**** Supplied records
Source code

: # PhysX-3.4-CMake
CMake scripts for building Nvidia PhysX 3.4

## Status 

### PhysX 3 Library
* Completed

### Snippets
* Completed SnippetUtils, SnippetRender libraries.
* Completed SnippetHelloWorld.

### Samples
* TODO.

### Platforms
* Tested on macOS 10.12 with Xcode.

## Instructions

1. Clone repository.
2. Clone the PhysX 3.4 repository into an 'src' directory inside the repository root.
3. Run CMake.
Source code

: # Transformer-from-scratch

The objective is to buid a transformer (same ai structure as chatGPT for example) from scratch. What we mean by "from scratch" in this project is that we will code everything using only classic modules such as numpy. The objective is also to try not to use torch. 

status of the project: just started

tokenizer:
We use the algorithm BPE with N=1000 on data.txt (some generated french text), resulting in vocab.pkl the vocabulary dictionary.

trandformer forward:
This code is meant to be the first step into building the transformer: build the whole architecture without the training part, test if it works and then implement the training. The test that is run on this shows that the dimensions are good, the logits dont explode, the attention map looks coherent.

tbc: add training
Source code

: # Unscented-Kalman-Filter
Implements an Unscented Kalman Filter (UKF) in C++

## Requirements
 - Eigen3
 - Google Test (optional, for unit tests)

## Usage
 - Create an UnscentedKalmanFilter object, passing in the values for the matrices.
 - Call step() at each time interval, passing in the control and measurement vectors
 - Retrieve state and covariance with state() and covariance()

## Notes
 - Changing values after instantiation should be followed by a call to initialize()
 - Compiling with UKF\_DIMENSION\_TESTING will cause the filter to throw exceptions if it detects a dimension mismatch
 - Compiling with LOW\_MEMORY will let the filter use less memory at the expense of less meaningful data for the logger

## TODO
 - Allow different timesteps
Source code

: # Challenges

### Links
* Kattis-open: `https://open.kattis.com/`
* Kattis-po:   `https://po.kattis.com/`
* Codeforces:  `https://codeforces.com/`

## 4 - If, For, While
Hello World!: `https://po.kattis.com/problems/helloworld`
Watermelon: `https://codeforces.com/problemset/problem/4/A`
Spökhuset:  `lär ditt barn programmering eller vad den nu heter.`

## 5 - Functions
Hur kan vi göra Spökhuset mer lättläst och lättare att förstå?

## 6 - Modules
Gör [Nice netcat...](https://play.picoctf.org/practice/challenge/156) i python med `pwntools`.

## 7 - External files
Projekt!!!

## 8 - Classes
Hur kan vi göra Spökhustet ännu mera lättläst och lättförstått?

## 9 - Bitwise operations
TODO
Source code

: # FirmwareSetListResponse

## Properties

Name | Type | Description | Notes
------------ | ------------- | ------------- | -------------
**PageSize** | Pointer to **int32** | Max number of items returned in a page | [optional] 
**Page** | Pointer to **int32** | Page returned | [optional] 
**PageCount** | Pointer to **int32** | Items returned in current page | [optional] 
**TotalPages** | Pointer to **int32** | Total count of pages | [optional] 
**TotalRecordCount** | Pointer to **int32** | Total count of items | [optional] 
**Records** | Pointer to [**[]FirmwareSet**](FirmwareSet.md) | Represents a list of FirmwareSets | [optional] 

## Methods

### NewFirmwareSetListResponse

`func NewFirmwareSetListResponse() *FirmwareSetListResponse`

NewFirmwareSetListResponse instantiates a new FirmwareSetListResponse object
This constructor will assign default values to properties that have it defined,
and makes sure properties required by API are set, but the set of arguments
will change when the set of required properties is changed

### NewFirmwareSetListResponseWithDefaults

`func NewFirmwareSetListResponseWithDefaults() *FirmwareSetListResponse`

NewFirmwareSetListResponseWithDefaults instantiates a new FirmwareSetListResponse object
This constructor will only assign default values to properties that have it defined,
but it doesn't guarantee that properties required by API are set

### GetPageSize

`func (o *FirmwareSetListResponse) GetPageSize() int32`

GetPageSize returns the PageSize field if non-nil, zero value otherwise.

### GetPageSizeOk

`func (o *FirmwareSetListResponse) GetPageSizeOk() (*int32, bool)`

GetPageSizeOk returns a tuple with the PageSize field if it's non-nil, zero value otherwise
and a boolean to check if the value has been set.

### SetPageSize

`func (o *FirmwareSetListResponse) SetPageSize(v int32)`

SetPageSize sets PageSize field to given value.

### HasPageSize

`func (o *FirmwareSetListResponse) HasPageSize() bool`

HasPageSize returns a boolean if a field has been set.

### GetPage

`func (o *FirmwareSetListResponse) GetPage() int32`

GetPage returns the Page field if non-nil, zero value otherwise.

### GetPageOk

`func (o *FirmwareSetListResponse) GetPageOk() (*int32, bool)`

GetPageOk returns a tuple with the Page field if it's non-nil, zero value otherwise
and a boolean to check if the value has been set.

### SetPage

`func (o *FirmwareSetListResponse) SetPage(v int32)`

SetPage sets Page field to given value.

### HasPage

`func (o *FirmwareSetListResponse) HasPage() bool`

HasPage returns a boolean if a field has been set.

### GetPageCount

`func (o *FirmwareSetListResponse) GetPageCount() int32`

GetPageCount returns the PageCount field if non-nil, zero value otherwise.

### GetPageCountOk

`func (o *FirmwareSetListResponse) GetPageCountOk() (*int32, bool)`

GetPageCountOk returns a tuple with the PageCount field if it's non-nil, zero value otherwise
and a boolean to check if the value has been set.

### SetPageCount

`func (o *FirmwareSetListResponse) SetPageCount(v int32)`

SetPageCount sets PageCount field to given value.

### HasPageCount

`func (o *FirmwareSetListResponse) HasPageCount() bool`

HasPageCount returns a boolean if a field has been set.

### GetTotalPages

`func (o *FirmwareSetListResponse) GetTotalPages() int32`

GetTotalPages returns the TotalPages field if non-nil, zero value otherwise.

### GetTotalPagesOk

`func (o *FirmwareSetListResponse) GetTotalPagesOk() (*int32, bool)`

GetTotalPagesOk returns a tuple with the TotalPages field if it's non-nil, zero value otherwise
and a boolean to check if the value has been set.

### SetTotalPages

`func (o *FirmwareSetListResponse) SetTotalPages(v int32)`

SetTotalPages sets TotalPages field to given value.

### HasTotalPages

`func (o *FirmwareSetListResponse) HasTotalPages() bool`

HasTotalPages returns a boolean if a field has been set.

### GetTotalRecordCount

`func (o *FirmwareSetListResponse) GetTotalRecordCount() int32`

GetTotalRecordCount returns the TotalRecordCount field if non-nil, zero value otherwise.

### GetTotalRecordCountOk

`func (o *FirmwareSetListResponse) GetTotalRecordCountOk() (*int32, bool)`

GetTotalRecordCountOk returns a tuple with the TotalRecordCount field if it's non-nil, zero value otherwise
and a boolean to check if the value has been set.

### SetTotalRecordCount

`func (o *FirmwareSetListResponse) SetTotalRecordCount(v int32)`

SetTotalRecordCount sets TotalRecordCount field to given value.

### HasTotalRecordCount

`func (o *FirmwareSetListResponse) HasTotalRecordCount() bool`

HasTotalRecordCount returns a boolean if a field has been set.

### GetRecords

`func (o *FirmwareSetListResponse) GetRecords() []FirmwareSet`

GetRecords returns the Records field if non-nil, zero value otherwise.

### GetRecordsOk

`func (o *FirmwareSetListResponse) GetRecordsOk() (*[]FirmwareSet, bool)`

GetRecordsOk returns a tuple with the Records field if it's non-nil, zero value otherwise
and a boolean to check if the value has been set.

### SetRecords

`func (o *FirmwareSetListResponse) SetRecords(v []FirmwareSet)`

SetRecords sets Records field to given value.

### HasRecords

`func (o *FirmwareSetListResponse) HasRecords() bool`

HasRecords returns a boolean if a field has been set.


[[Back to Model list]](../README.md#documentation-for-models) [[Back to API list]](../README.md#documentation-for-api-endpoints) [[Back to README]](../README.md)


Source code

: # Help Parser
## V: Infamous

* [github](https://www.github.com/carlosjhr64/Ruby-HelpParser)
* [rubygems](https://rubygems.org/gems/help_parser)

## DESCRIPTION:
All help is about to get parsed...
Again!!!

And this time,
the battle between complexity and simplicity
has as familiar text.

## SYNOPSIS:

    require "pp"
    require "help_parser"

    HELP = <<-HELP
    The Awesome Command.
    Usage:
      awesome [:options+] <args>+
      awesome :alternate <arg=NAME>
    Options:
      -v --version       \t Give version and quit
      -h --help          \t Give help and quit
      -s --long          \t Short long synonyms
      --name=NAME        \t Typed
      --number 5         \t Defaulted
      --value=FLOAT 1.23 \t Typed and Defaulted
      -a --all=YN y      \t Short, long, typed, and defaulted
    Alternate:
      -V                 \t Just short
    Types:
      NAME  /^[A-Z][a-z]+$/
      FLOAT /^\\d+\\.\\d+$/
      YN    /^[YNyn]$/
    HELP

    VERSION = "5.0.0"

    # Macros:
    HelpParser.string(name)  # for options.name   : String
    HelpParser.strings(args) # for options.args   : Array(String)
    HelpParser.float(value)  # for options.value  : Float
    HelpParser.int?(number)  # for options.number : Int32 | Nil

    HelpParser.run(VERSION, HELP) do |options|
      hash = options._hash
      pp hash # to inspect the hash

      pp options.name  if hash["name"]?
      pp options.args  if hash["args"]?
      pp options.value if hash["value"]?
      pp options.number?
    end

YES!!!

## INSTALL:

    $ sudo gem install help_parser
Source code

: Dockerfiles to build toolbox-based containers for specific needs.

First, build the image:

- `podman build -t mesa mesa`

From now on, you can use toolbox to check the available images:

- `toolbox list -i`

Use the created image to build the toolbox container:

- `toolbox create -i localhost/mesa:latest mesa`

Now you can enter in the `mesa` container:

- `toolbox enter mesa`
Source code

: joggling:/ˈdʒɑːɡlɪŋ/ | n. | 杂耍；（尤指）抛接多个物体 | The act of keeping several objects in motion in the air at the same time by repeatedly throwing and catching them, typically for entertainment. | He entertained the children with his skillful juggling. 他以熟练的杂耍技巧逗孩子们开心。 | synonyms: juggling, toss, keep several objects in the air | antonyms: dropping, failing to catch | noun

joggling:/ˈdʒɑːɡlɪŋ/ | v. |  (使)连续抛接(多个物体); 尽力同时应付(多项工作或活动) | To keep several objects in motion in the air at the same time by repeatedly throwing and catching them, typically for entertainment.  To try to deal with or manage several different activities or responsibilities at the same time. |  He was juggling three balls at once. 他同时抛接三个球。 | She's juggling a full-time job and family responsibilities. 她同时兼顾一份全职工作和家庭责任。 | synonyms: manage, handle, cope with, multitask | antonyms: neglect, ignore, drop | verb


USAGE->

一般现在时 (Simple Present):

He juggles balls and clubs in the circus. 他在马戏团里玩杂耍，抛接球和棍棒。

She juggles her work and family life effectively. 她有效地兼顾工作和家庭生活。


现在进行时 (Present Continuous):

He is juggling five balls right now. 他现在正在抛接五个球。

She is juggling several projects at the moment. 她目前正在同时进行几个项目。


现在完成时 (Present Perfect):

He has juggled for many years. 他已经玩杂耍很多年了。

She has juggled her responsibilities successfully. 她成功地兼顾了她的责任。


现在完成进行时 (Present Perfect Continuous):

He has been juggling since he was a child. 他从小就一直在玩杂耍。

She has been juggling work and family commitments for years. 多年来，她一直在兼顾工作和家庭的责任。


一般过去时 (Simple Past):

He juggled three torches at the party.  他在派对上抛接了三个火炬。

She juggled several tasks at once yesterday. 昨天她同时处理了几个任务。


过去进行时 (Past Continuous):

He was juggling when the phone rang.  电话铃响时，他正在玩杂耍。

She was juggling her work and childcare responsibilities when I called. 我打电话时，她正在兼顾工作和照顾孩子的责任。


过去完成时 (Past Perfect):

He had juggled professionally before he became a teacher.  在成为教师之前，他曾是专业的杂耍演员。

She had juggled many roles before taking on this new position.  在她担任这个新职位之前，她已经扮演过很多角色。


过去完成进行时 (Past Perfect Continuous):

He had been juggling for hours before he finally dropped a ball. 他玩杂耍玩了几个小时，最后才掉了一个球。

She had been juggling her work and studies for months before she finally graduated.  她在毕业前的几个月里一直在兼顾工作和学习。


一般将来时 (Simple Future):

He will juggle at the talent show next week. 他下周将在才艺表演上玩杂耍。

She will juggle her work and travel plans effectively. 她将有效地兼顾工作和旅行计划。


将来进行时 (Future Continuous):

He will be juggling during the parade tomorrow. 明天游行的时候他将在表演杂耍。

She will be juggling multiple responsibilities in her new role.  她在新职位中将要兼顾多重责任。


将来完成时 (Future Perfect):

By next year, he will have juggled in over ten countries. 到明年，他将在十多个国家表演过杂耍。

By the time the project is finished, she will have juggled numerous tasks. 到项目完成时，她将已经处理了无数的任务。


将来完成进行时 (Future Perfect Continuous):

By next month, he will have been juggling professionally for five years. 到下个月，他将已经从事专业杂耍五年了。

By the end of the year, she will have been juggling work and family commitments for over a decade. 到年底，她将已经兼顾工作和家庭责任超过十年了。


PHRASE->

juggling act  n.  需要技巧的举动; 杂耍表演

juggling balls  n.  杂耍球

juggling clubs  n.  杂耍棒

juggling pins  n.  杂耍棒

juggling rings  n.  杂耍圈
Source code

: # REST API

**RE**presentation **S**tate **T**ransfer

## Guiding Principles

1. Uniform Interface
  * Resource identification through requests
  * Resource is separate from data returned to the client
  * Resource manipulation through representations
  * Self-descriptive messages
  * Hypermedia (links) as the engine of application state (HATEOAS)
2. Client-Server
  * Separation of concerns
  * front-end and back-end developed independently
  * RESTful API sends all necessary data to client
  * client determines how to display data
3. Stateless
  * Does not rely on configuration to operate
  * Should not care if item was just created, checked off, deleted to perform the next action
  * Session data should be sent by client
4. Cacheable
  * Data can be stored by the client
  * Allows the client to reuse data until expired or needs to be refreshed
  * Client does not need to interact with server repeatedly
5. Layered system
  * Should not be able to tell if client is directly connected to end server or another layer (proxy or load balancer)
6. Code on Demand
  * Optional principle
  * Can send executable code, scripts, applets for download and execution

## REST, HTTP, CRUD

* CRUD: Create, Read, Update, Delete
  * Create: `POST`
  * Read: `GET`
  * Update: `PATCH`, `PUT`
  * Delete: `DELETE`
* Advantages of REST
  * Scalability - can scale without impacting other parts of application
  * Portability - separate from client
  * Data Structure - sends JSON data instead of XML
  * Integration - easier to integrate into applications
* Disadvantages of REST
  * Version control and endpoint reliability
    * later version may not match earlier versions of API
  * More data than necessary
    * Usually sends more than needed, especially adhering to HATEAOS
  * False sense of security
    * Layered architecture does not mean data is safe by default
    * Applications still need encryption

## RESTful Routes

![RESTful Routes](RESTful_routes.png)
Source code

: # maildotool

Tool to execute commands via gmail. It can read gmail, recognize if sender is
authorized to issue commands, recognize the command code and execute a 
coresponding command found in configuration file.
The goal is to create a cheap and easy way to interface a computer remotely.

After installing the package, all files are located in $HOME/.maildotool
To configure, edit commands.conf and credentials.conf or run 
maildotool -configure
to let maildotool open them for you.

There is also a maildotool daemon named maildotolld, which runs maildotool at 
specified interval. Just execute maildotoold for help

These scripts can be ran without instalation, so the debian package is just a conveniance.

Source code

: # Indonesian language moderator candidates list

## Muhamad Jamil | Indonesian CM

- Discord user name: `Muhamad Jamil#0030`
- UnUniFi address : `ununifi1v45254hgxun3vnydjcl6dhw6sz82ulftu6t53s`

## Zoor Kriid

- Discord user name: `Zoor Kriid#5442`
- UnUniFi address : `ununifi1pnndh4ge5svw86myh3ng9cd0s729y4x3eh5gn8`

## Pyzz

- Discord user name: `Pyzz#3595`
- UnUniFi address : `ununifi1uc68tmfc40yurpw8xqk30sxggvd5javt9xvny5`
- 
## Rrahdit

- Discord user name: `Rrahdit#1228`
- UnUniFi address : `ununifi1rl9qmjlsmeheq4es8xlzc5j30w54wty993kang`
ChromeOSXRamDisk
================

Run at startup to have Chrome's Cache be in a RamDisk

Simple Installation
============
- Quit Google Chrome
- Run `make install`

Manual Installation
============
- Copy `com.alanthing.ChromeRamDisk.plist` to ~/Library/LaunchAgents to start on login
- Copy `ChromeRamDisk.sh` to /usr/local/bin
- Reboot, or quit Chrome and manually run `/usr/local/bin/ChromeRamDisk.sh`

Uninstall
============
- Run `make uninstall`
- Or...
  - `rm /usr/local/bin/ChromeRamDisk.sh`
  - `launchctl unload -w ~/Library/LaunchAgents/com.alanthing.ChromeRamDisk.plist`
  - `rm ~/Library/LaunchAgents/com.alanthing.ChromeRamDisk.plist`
********
Exercise instructions:
Word for word, restate the lines above from the line containing "He will juggle at" through the line containing "By next month, he", with both included and nothing else.

Task result:
He will juggle at the talent show next week. 他下周将在才艺表演上玩杂耍。

She will juggle her work and travel plans effectively. 她将有效地兼顾工作和旅行计划。


将来进行时 (Future Continuous):

He will be juggling during the parade tomorrow. 明天游行的时候他将在表演杂耍。

She will be juggling multiple responsibilities in her new role.  她在新职位中将要兼顾多重责任。


将来完成时 (Future Perfect):

By next year, he will have juggled in over ten countries. 到明年，他将在十多个国家表演过杂耍。

By the time the project is finished, she will have juggled numerous tasks. 到项目完成时，她将已经处理了无数的任务。


将来完成进行时 (Future Perfect Continuous):

By next month, he will have been juggling professionally for five years. 到下个月，他将已经从事专业杂耍五年了。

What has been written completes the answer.